Quarto Cagnino (/it/; Quart /lmo/) is a district (quartiere) of Milan, Italy, part of the Zone 7 administrative division of the city. It borders the districts of Trenno (north), San Siro (east), Baggio (south), and Quinto Romano (west). Before being annexed to Milan, in 1869, it was an autonomous comune and, briefly, a part of Trenno (from 1861 to 1869).

Quarto Cagnino is a formerly rural, now urban district, with the last period of quick urban development having occurred in the late 1960s in so called "GESCAL" projects. The "GESCAL" acronym stands for "Gestione Case per i Lavoratori", i.e., "Housing for Workers"; these projects were meant to realize vast low-income apartment blocks in rationally organized, "satellite" city neighbourhoods. Example of GESCAL apartment flats are found along Via Carlo Marx, close to the San Carlo hospital. While low-income, huge apartment buildings dominate the landscape of Quarto, these contrast with some remaining ancient cascine, testifying the rural past of the district. These are mostly found along Via Fratelli Zoia, which used to be the main street of old rural Quarto Cagnino.

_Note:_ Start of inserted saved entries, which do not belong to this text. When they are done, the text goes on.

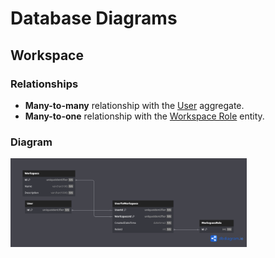 # Database Diagrams

## Workspace

### Relationships

- **Many-to-many** relationship with the [User](../../aggregates/Aggregate.User.md) aggregate.
- **Many-to-one** relationship with the [Workspace Role](../../entities/Entity.WorkspaceRole.md) entity.

### Diagram

<img src="../../../images/domain/diagrams/aggregates/diagram.workspace.png" alt="Workspace Diagram" width="75%"/>
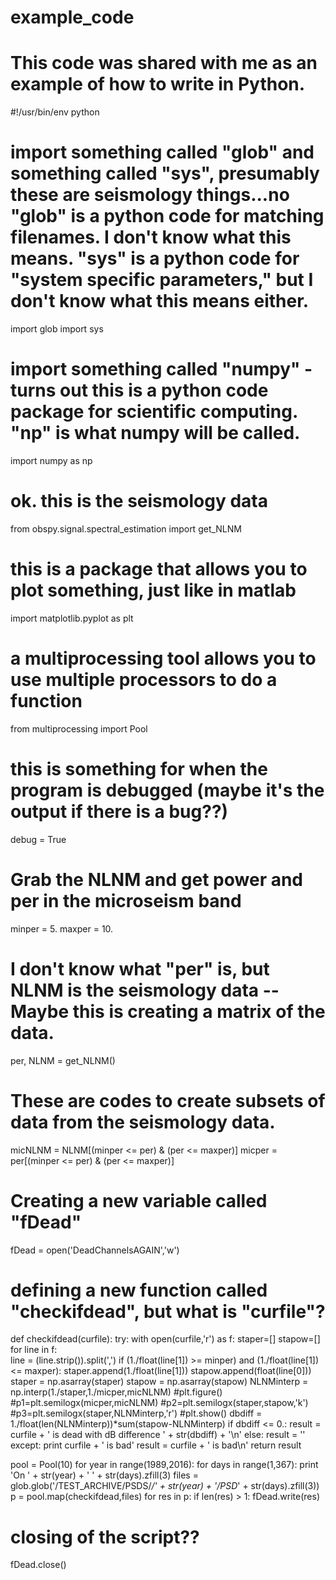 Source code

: # example_code
# This code was shared with me as an example of how to write in Python.

#!/usr/bin/env python

# import something called "glob" and something called "sys", presumably these are seismology things...no "glob" is a python code for matching filenames.  I don't know what this means.  "sys" is a python code for "system specific parameters," but I don't know what this means either.
import glob
import sys

# import something called "numpy" - turns out this is a python code package for scientific computing. "np" is what numpy will be called.
import numpy as np

# ok. this is the seismology data
from obspy.signal.spectral_estimation import get_NLNM

# this is a package that allows you to plot something, just like in matlab
import matplotlib.pyplot as plt

# a multiprocessing tool allows you to use multiple processors to do a function
from multiprocessing import Pool

# this is something for when the program is debugged (maybe it's the output if there is a bug??)
debug = True

# Grab the NLNM and get power and per in the microseism band
minper = 5.
maxper = 10.

# I don't know what "per" is, but NLNM is the seismology data -- Maybe this is creating a matrix of the data.  
per, NLNM = get_NLNM()

# These are codes to create subsets of data from the seismology data.
micNLNM = NLNM[(minper <= per) & (per <= maxper)]
micper = per[(minper <= per) & (per <= maxper)]

# Creating a new variable called "fDead"
fDead = open('DeadChannelsAGAIN','w')

# defining a new function called "checkifdead", but what is "curfile"?
def checkifdead(curfile):
    try:
        with open(curfile,'r') as f:
            staper=[]
            stapow=[]
            for line in f:    
                line = (line.strip()).split(',')
                if (1./float(line[1]) >= minper) and (1./float(line[1]) <= maxper):
                    staper.append(1./float(line[1]))
                    stapow.append(float(line[0]))
        staper = np.asarray(staper)
        stapow = np.asarray(stapow)
        NLNMinterp = np.interp(1./staper,1./micper,micNLNM)
        #plt.figure()
        #p1=plt.semilogx(micper,micNLNM)
        #p2=plt.semilogx(staper,stapow,'k')
        #p3=plt.semilogx(staper,NLNMinterp,'r')
        #plt.show()
        dbdiff = 1./float(len(NLNMinterp))*sum(stapow-NLNMinterp)
        if dbdiff <= 0.:
            result = curfile + ' is dead with dB difference ' + str(dbdiff) + '\n'
        else:
            result = ''
    except:
        print curfile + ' is bad'
        result = curfile + ' is bad\n'
    return result

pool = Pool(10)
for year in range(1989,2016):
    for days in range(1,367):
        print 'On ' + str(year) + ' ' + str(days).zfill(3)
        files = glob.glob('/TEST_ARCHIVE/PSDS/*/' + str(year) + '/PSD*' + str(days).zfill(3)) 
        p = pool.map(checkifdead,files)
        for res in p:
            if len(res) > 1:
                fDead.write(res)

# closing of the script??
fDead.close()
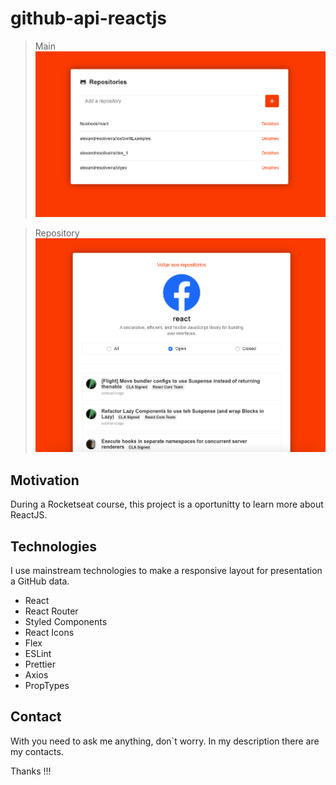 # github-api-reactjs

>Main
![Main](./images/01.png)

>Repository
![Repository](./images/02.png)

## Motivation

During a Rocketseat course, this project is a oportunitty to learn more about ReactJS.

## Technologies

I use mainstream technologies to make a responsive layout for presentation a GitHub data.

- React
- React Router
- Styled Components
- React Icons
- Flex
- ESLint
- Prettier
- Axios
- PropTypes

## Contact

With you need to ask me anything, don`t worry. In my description there are my contacts.

Thanks !!!
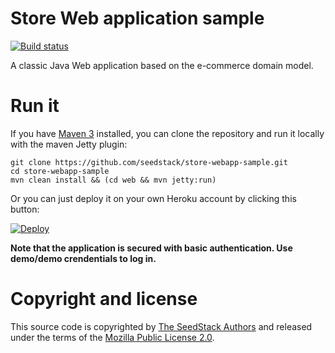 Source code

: # Store Web application sample 
[![Build status](https://travis-ci.org/seedstack/store-webapp-sample.svg?branch=master)](https://travis-ci.org/seedstack/store-webapp-sample)

A classic Java Web application based on the e-commerce domain model.

# Run it

If you have [Maven 3](http://maven.apache.org/) installed, you can clone the repository and run it locally with the maven Jetty plugin:

    git clone https://github.com/seedstack/store-webapp-sample.git
    cd store-webapp-sample
    mvn clean install && (cd web && mvn jetty:run)

Or you can just deploy it on your own Heroku account by clicking this button:

[![Deploy](https://www.herokucdn.com/deploy/button.png)](https://heroku.com/deploy)

**Note that the application is secured with basic authentication. Use demo/demo crendentials to log in.**
    
# Copyright and license

This source code is copyrighted by [The SeedStack Authors](https://github.com/seedstack/seedstack/blob/master/AUTHORS) and
released under the terms of the [Mozilla Public License 2.0](https://www.mozilla.org/MPL/2.0/).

The district is connected to Milan by several bus lines. The district has one of the major hospitals in Milan, the San Carlo, and part of two large city parks, Parco delle Cave and Parco di Trenno.

==History==
The origins of "Quarto Cagnino" date back at least to Roman times, as the very toponymy proves (the name "quarto", i.e., "fourt", being a reference to Quarto being four Roman miles from Milan). In the Middle Ages, a rural borgo developed, which had an important role in the Milanese country as it was crossed by both a pilgrimage route to the Holy Land and the road towards Santiago de Compostela. In the 18th and 19th, a number of cascine (farms) were established nearby the borgo. Prominent crops in the area included mulberries, vine, and fodder.

In 1846, the population of Quarto was 298, and its territory 182 hectares. In 1861, Quarto Cagnino as well as two nearby comunes (Figino and Quinto Romano) were annexed to Trenno (which was renamed "Trenno e Uniti") which in turn became part of Milan in 1869.